Hello,
We are currently working on making the GPU-enabled version of an application dynamically loadable from Python, which implies bundling GPU-enabled code in a shared library that is dlopen
’d by an executable (Python) that is not linked against any OpenACC or OpenMP runtime libraries.

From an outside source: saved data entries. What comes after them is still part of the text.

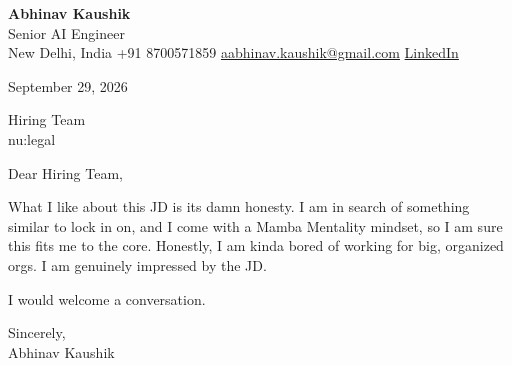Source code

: \documentclass[11pt,a4paper]{article}
\begin{document}
{\Large\bfseries Abhinav Kaushik}\\
Senior AI Engineer\\
New Delhi, India \textbar{} +91 8700571859 \textbar{} \href{mailto:aabhinav.kaushik@gmail.com}{aabhinav.kaushik@gmail.com} \textbar{} \href{https://www.linkedin.com/in/abhinav-kaushik10/}{LinkedIn}  

September 29, 2026

Hiring Team\\
nu:legal

Dear Hiring Team,

What I like about this JD is its damn honesty. I am in search of something similar to lock in on, and I come with a Mamba Mentality mindset, so I am sure this fits me to the core. Honestly, I am kinda bored of working for big, organized orgs. I am genuinely impressed by the JD.

I would welcome a conversation.

Sincerely,\\[4pt]
Abhinav Kaushik
\end{document}
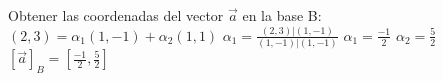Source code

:\documentclass[preview]{standalone}
\begin{document}
\begin{center}
Obtener las coordenadas del vector $\vec{a}$ en la base B:  $(2,3) = \alpha_1 (1, -1) + \alpha_2 (1, 1)$ $\alpha_1 = \frac{(2,3)|(1,-1)}{(1, -1) | (1, -1)}$ $\alpha_1 = \frac{-1}{2}$ $\alpha_2 = \frac{5}{2}$ $[\vec{a}]_B =  [\frac{-1}{2}, \frac{5}{2}]$
\end{center}
\end{document}
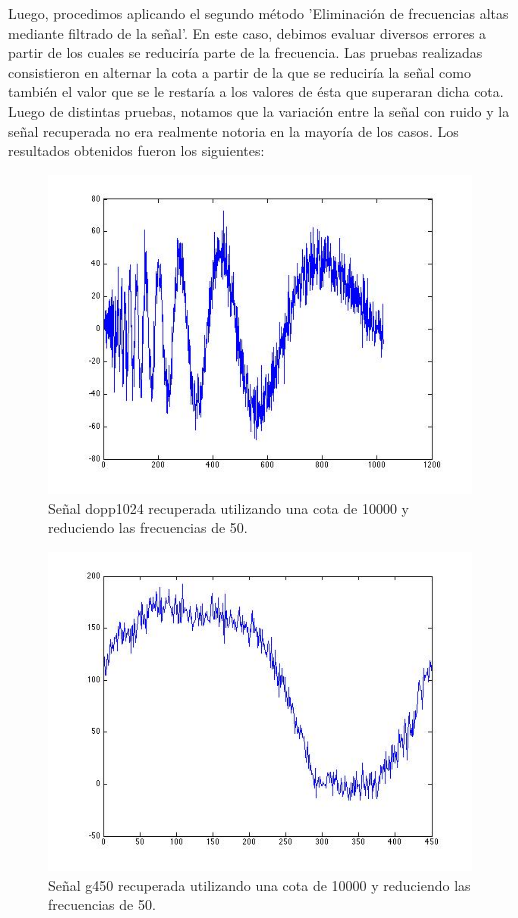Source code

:\documentclass[10pt, a4paper]{article}
\begin{document}
\begin{itemize}
Luego, procedimos aplicando el segundo método 'Eliminación de frecuencias altas mediante filtrado de la señal'. En este caso, debimos evaluar diversos errores a partir de los cuales se reduciría parte de la frecuencia. Las pruebas realizadas consistieron en alternar la cota a partir de la que se reduciría la señal como también el valor que se le restaría a los valores de ésta que superaran dicha cota. Luego de distintas pruebas, notamos que la variación entre la señal con ruido y la señal recuperada no era realmente notoria en la mayoría de los casos. Los resultados obtenidos fueron los siguientes:

\begin{figure}[H] %
\begin{center}
\includegraphics[width=350pt]{./dopp1024_recu_f2.jpg}
\caption[h]{Señal dopp1024 recuperada utilizando una cota de 10000 y reduciendo las frecuencias de 50.}
\end{center}
\end{figure}

\begin{figure}[H] %
\begin{center}
\includegraphics[width=350pt]{./g450_recu_f2.jpg}
\caption[h]{Señal g450 recuperada utilizando una cota de 10000 y reduciendo las frecuencias de 50.}
\end{center}
\end{figure}


\end{itemize}
\end{document}
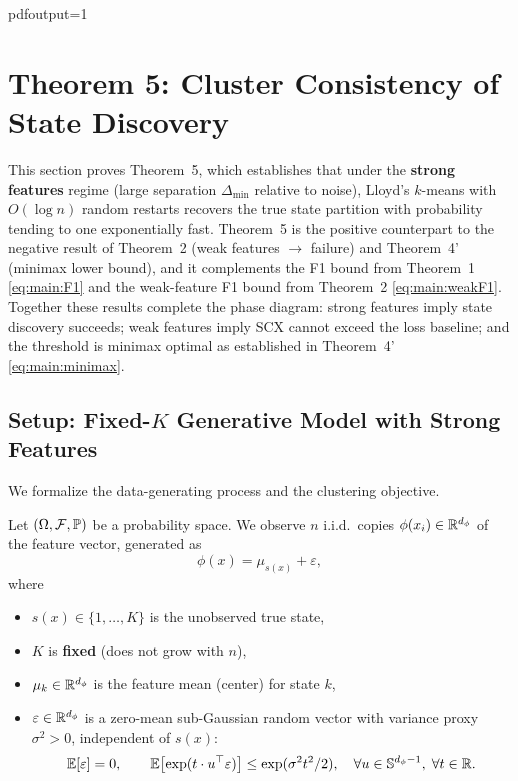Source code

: pdfoutput=1
\section{Theorem 5: Cluster Consistency of State Discovery}
\label{sec:S5}

This section proves Theorem~5, which establishes that under the
\textbf{strong features} regime (large separation $\Delta_{\min}$ relative
to noise), Lloyd's $k$-means with $O(\log n)$ random restarts recovers
the true state partition with probability tending to one exponentially fast.
Theorem~5 is the positive counterpart to the negative result of Theorem~2
(weak features $\to$ failure) and Theorem~4' (minimax lower bound), and
it complements the F1 bound from Theorem~1 \eqref{eq:main:F1} and the
weak-feature F1 bound from Theorem~2 \eqref{eq:main:weakF1}.
Together these results complete the phase diagram: strong features imply
state discovery succeeds; weak features imply SCX cannot exceed the loss
baseline; and the threshold is minimax optimal as established in
Theorem~4' \eqref{eq:main:minimax}.

\subsection{Setup: Fixed-$K$ Generative Model with Strong Features}
\label{sec:S5:setup}

We formalize the data-generating process and the clustering objective.

\begin{assumption}
\label{ass:S5:gen}
Let $(\Omega,\cF,\Pp)$ be a probability space. We observe $n$ i.i.d.\ copies
$\phi(x_i)\in\R^{d_\phi}$ of the feature vector, generated as
\begin{equation}
\phi(x) = \mu_{s(x)} + \varepsilon,
\label{eq:S5:gen}
\end{equation}
where
\begin{itemize}
\item $s(x)\in\{1,\dots,K\}$ is the unobserved true state,
\item $K$ is \textbf{fixed} (does not grow with $n$),
\item $\muk\in\R^{d_\phi}$ is the feature mean (center) for state $k$,
\item $\varepsilon\in\R^{d_\phi}$ is a zero-mean sub-Gaussian random vector
      with variance proxy $\sigma^2>0$, independent of $s(x)$:
      \[
      \E[\varepsilon]=0,\qquad
      \E\bigl[\exp(t\cdot u^\top\varepsilon)\bigr]\le\exp(\sigma^2 t^2/2),\quad
      \forall u\in\mathbb{S}^{d_\phi-1},\;\forall t\in\R.
      \]
\end{itemize}
\end{assumption}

We have got this working, with some restrictions, in isolation, but recently came across a new issue. On our machines, importing numpy
before dynamically loading our application leads to a segfault:
$ cat shared.cpp
extern "C" void func() {}
$ nvc++ -acc -gpu=rdc -shared -o libshared.so shared.cpp
$ python -c 'import ctypes, numpy; ctypes.CDLL("./libshared.so")'
Segmentation fault
$ python -c 'import ctypes; ctypes.CDLL("./libshared.so"); import numpy'
<no error>
the backtrace shows:
$ gdb --args python -c 'import ctypes, numpy; ctypes.CDLL("./libshared.so")'
…
(gdb) bt 8
#0 0x00007fffdfa8937a in __ompt_load_return_address (gtid=<optimized out>) at ../../src/ompt-specific.h:90
#1 __kmpc_critical_with_hint (loc=0x0, global_tid=-1, crit=0x7fffd6789680 <smallmem_lock>, hint=0) at ../../src/kmp_csupport.cpp:1468
#2 0x00007fffd6579b42 in __pgi_uacc_smallmem (n=24) at ../../src/smallmem.c:43
#3 0x00007fffd5ff6ad5 in __pgi_uacc_cuda_load_pic_module (pic_pgi_cuda_loc=0x7fffd678e400 <__PGI_CUDA_LOC>, pic_pgi_cuda_cap=0x7fffd678e430 <__PGI_CUDA_CAP>) at ../../src/cuda_init.c:1836
#4 0x00007fffd678b0d7 in __pgi_uacc_set_shared () from ./libshared.so
#5 0x00007fffd678b01f in _init () from ./libshared.so
#6 0x00007fffffffb928 in ?? ()
#7 0x00007fffed8f297f in _dl_init_internal () from /lib64/ld-linux-x86-64.so.2
(More stack frames follow…)
and the issue appears to be that our numpy
loads intel-mkl
:
$ cat main.cpp
#include <dlfcn.h>
#include <stdexcept>
using func_t = void(*)();
int main() {
void* h = dlopen("./libshared.so", RTLD_NOW);
if(!h) { throw std::runtime_error(dlerror()); }
auto* func = reinterpret_cast<func_t>(dlsym(h, "func"));
if(!func) { throw std::runtime_error(dlerror()); }
func();
return 0;
}
$ g++ -ldl -o main main.cpp
$ ./main
<no error>
$ LD_PRELOAD=/path/to/intel-mkl-2020.4.304-rzr3hj/compilers_and_libraries_2020.4.304/linux/compiler/lib/intel64_lin/libiomp5.so gdb ./main
...
Program received signal SIGSEGV, Segmentation fault.
0x00007fffed55637a in __ompt_load_return_address (gtid=<optimized out>) at ../../src/ompt-specific.h:90
in this standalone example then using -gpu=nordc
avoids the problem; we are still working on some outstanding issues with using -gpu=nordc
in our real application.
The issue took quite some effort to debug, and given the popularity of numpy
it may well come up again. Hopefully this post will help other users.
We imagine that the issue might be related to some underlying LLVM code being used by both intel-mkl
and nvc++
in incompatible ways, but that is only a suspicion. If this can be made more robust in future then that would obviously be great.